AIM OF THE TASK:
What is needed here is an exact repetition of the records below, beginning at the line that has "Our model matches" and stopping after the line that has "However, learning good".

(INPUT DATA)

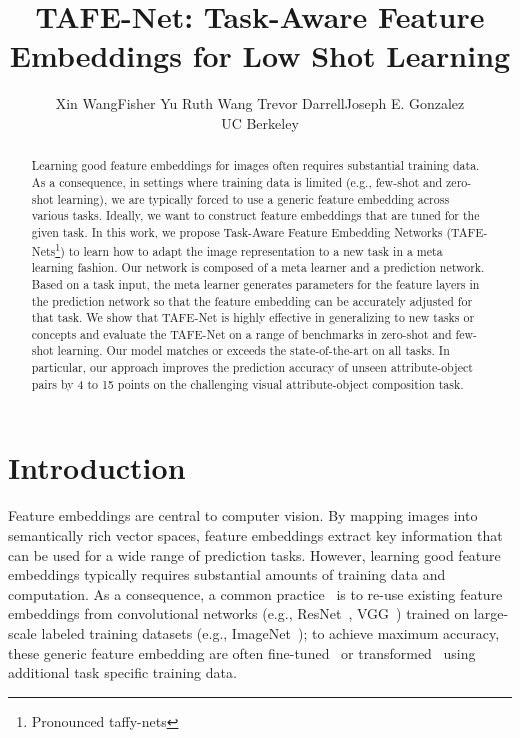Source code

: \documentclass[10pt,twocolumn,letterpaper]{article}
\title{TAFE-Net: Task-Aware Feature Embeddings for Low Shot Learning}
\author{
	Xin Wang\quad Fisher Yu\quad 
	Ruth Wang\quad 
	Trevor Darrell\quad Joseph E. Gonzalez \\
	{UC Berkeley}
}
\newcommand{\model}{TAFE-Net\xspace}
\newcommand{\modelplural}{TAFE-Nets\xspace}
\begin{document}
	\maketitle
	
	\begin{abstract}
		Learning good feature embeddings for images often requires substantial training data.
		As a consequence, in settings where training data is limited (e.g., few-shot and zero-shot learning), we are typically forced to use a generic feature embedding across various
		 tasks. Ideally, we want to construct feature embeddings that are tuned for the given task.
		In this work, we propose Task-Aware Feature Embedding Networks (\modelplural\footnote{Pronounced taffy-nets}) to learn how to adapt the image representation to a new task in a meta learning fashion. 
		Our network is composed of a meta learner and a prediction network. Based on a task input, the meta learner generates parameters for the feature layers in the prediction network so that the feature embedding can be accurately adjusted
		for that task.
		We show that \model is highly effective in generalizing to new tasks or concepts and evaluate the \model
		on a range of benchmarks in zero-shot and few-shot learning.
Our model matches or exceeds the state-of-the-art on all tasks. In particular, our approach improves the
		prediction accuracy of unseen attribute-object pairs by 4 to 15 points on the challenging visual 
		attribute-object composition task.
	\end{abstract}
	
	\section{Introduction}
Feature embeddings are central to 
computer vision.
By mapping images into semantically rich vector spaces, feature embeddings extract key information that can be used for a wide range of prediction tasks.  
However, learning good feature embeddings typically requires substantial amounts of training data and computation.  
As a consequence, a common practice~\cite{donahue2014decaf,girshick2014rich,zeiler2014visualizing} is to re-use existing feature embeddings from convolutional networks (e.g., ResNet~\cite{he2016deep}, VGG~\cite{simonyan2014very}) trained on large-scale labeled training datasets (e.g., ImageNet~\cite{russakovsky2015imagenet}); to achieve maximum accuracy, these generic feature embedding are often fine-tuned~\cite{donahue2014decaf,girshick2014rich,zeiler2014visualizing} or transformed~\cite{Hoffman_cycada2017} using additional task specific training data. 
\end{document}
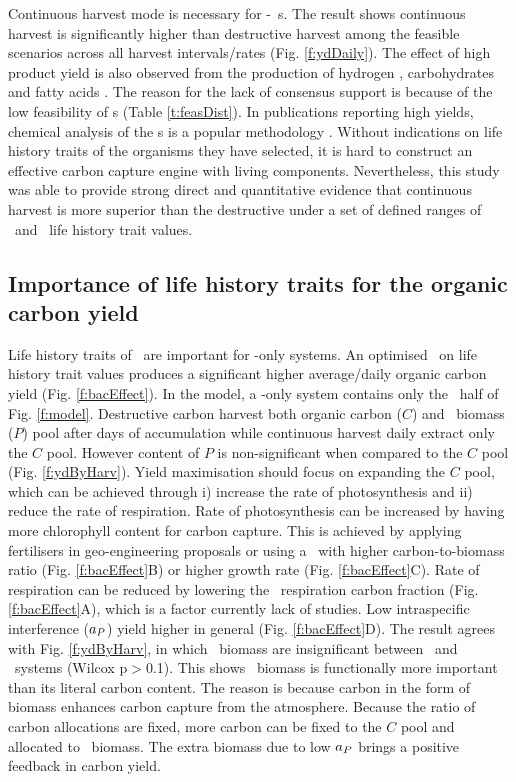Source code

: \documentclass[../thesis.tex]{subfiles} %
\begin{document}
Continuous harvest mode is necessary for \phy-\bac\ \pbs s.  The result shows continuous harvest is significantly higher than destructive harvest among the feasible scenarios across all harvest intervals/rates (Fig. \ref{f:ydDaily}).  The effect of high product yield is also observed from the production of hydrogen \autocite{kim2008anaerobic}, carbohydrates \autocite{choix2012enhanced1,choix2012enhanced2} and fatty acids \autocite{leyva2014accumulation}.  The reason for the lack of consensus support is because of the low feasibility of \pbs s (Table \ref{t:feasDist}).  In publications reporting high yields, chemical analysis of the \pbs s is a popular methodology \autocite{santos2014microalgal,rivas2010interactions,leyva2014accumulation,amin2009photolysis}.  Without indications on life history traits of the organisms they have selected, it is hard to construct an effective carbon capture engine with living components.  Nevertheless, this study was able to provide strong direct and quantitative evidence that continuous harvest is more superior than the destructive under a set of defined ranges of \phy\ and \bac\ life history trait values.

\subsection{Importance of life history traits for the organic carbon yield}
Life history traits of \phy\ are important for \phy-only systems. An optimised \phy\ on life history trait values produces a significant higher average/daily organic carbon yield (Fig. \ref{f:bacEffect}).  In the model, a \phy-only system contains only the \phy\ half of Fig. \ref{f:model}.  Destructive carbon harvest both organic carbon ($C$) and \phy\ biomass ($P$) pool after days of accumulation while continuous harvest daily extract only the $C$ pool.  However content of $P$ is non-significant when compared to the $C$ pool (Fig. \ref{f:ydByHarv}).  Yield maximisation should focus on expanding the $C$ pool, which can be achieved through \Rn{1}) increase the rate of photosynthesis and \Rn{2}) reduce the rate of respiration.  Rate of photosynthesis can be increased by having more chlorophyll content for carbon capture.  This is achieved by applying fertilisers in geo-engineering proposals \autocite{gnanadesikan2008export,lawrence2014efficiency,trick2010iron,kwiatkowski2015atmospheric,lovelock2007ocean} or using a \phy\ with higher carbon-to-biomass ratio (Fig. \ref{f:bacEffect}B) or higher growth rate (Fig. \ref{f:bacEffect}C).  Rate of respiration can be reduced by lowering the \phy\ respiration carbon fraction (Fig. \ref{f:bacEffect}A), which is a factor currently lack of studies.  Low intraspecific interference ($a_P$) yield higher in general (Fig. \ref{f:bacEffect}D).  The result agrees with Fig. \ref{f:ydByHarv}, in which \phy\ biomass are insignificant between \PoH\ and \PoN\ systems (Wilcox p$>$0.1).  This shows \phy\ biomass is functionally more important than its literal carbon content.  The reason is because carbon in the form of biomass enhances carbon capture from the atmosphere.  Because the ratio of carbon allocations are fixed, more carbon can be fixed to the $C$ pool and allocated to \phy\ biomass.  The extra biomass due to low $a_P$ brings a positive feedback in carbon yield.
\end{document}
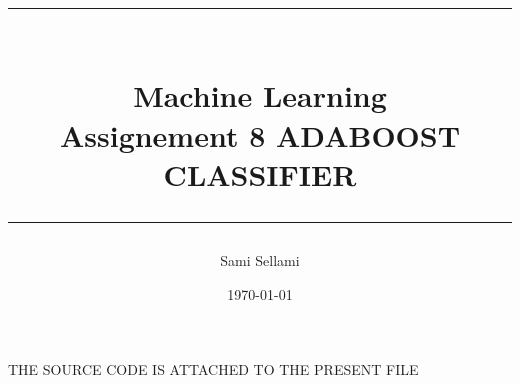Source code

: \documentclass[12pt,a4paper]{report}
\title{
\rule{15cm}{1pt} \\
\Large {\bfseries Machine Learning} \\
\Large {\bfseries Assignement 8 ADABOOST CLASSIFIER}\\
\rule{15cm}{1pt}}
\author{Sami Sellami}
\date{\today}
\begin{document}
\setcounter{page}{1}
\setcounter{secnumdepth}{1}
	
\selectfont

\maketitle

\titlelabel{\thetitle)\quad}
\titlespacing{\chapter}{0cm}{0cm}{0cm}
\titlespacing{\section}{0.2cm}{0cm}{0cm}

THE SOURCE CODE IS ATTACHED TO THE PRESENT FILE 
\end{document}
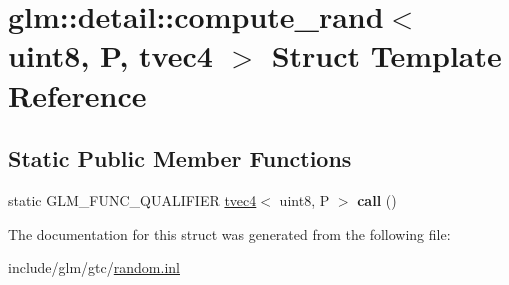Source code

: \hypertarget{structglm_1_1detail_1_1compute__rand_3_01uint8_00_01P_00_01tvec4_01_4}{}\section{glm\+:\+:detail\+:\+:compute\+\_\+rand$<$ uint8, P, tvec4 $>$ Struct Template Reference}
\label{structglm_1_1detail_1_1compute__rand_3_01uint8_00_01P_00_01tvec4_01_4}
\subsection*{Static Public Member Functions}
\begin{DoxyCompactItemize}
\item 
\mbox{\label{structglm_1_1detail_1_1compute__rand_3_01uint8_00_01P_00_01tvec4_01_4_ad9fa915c8140a6fa885534d8c60e35fd}} 
static G\+L\+M\+\_\+\+F\+U\+N\+C\+\_\+\+Q\+U\+A\+L\+I\+F\+I\+ER \hyperlink{structglm_1_1tvec4}{tvec4}$<$ uint8, P $>$ {\bfseries call} ()
\end{DoxyCompactItemize}


The documentation for this struct was generated from the following file\+:\begin{DoxyCompactItemize}
\item 
include/glm/gtc/\hyperlink{random_8inl}{random.\+inl}\end{DoxyCompactItemize}
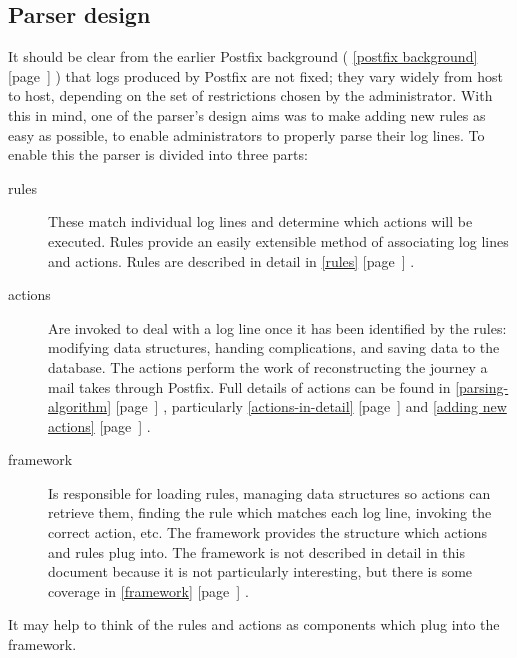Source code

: \documentclass[a4paper,12pt,draft]{article}
\newcommand{\refwithpage}[1]{%
    \empty{}\ref{#1} [page~\pageref{#1}]%
}
\newcommand{\sectionref}[1]{%
    \textsection{}\refwithpage{#1}%
}
\begin{document}
\subsection{Parser design}

\label{parser design}

It should be clear from the earlier Postfix background (\sectionref{postfix
background}) that logs produced by Postfix are not fixed; they vary widely
from host to host, depending on the set of restrictions chosen by the
administrator.  With this in mind, one of the parser's design aims was to
make adding new rules as easy as possible, to enable administrators to
properly parse their log lines.  To enable this the parser is divided into
three parts:

\begin{description}

    \item [rules] These match individual log lines and determine which
        actions will be executed.  Rules provide an easily extensible
        method of associating log lines and actions.  Rules are described
        in detail in \sectionref{rules}.

    \item [actions] Are invoked to deal with a log line once it has been
        identified by the rules: modifying data structures, handing
        complications, and saving data to the database.  The actions
        perform the work of reconstructing the journey a mail takes through
        Postfix.  Full details of actions can be found in
        \sectionref{parsing-algorithm}, particularly
        \sectionref{actions-in-detail} and \sectionref{adding new actions}.

    \item [framework] Is responsible for loading rules, managing data
        structures so actions can retrieve them, finding the rule which
        matches each log line, invoking the correct action, etc.  The
        framework provides the structure which actions and rules plug into.
        The framework is not described in detail in this document because
        it is not particularly interesting, but there is some coverage in
        \sectionref{framework}.

\end{description}

It may help to think of the rules and actions as components which plug into
the framework.  

\label{why separate rules, actions and framework?}
\end{document}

(End INPUT DATA)

TASK SOLUTION:
Our model matches or exceeds the state-of-the-art on all tasks. In particular, our approach improves the
		prediction accuracy of unseen attribute-object pairs by 4 to 15 points on the challenging visual 
		attribute-object composition task.
	\end{abstract}
	
	\section{Introduction}
Feature embeddings are central to 
computer vision.
By mapping images into semantically rich vector spaces, feature embeddings extract key information that can be used for a wide range of prediction tasks.  
However, learning good feature embeddings typically requires substantial amounts of training data and computation.  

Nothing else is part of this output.